In the entries below, find each line with the word "root" and return it.

--- Data provided Enclosed Below ---

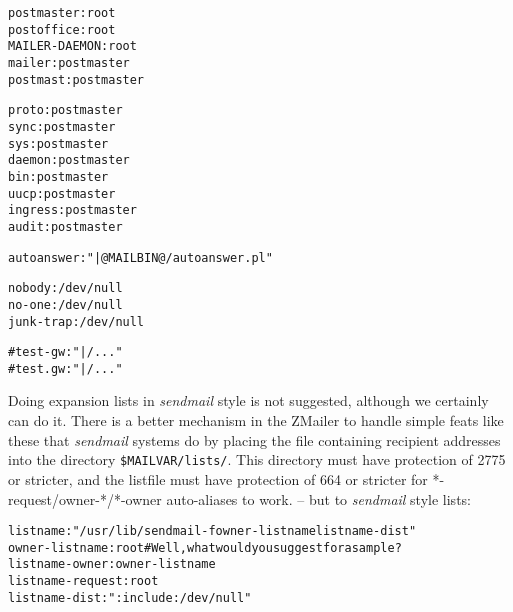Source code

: \begin{alltt}
postmaster: root
postoffice: root
MAILER-DAEMON: root
mailer:     postmaster
postmast:   postmaster

proto:  postmaster
sync:   postmaster
sys:    postmaster
daemon: postmaster
bin:    postmaster
uucp:   postmaster
ingress: postmaster
audit:  postmaster

autoanswer: "|@MAILBIN@/autoanswer.pl"

nobody: /dev/null
no-one: /dev/null
junk-trap: /dev/null

#test-gw: "|/..."
#test.gw: "|/..."
\end{alltt}

Doing expansion lists in {\em sendmail} style is not suggested, although
we certainly can do it.  There is a better mechanism in the ZMailer
to handle simple feats like these that {\em sendmail} systems do by placing
the file containing recipient addresses into the directory  
{\tt \$MAILVAR/lists/}.
This directory must have protection of 2775 or stricter, and the listfile
must have protection of 664 or stricter for *-request/owner-*/*-owner
auto-aliases to work. -- but to {\em sendmail} style lists:

\begin{alltt}
listname: "/usr/lib/sendmail -fowner-listname listname-dist"
owner-listname: root # Well, what would you suggest for a sample ?
listname-owner: owner-listname
listname-request: root
listname-dist: ":include:/dev/null"
\end{alltt}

--- End of Enclosed Data provided ---

• Solution below
postmaster: root
postoffice: root
MAILER-DAEMON: root
owner-listname: root # Well, what would you suggest for a sample ?
listname-request: root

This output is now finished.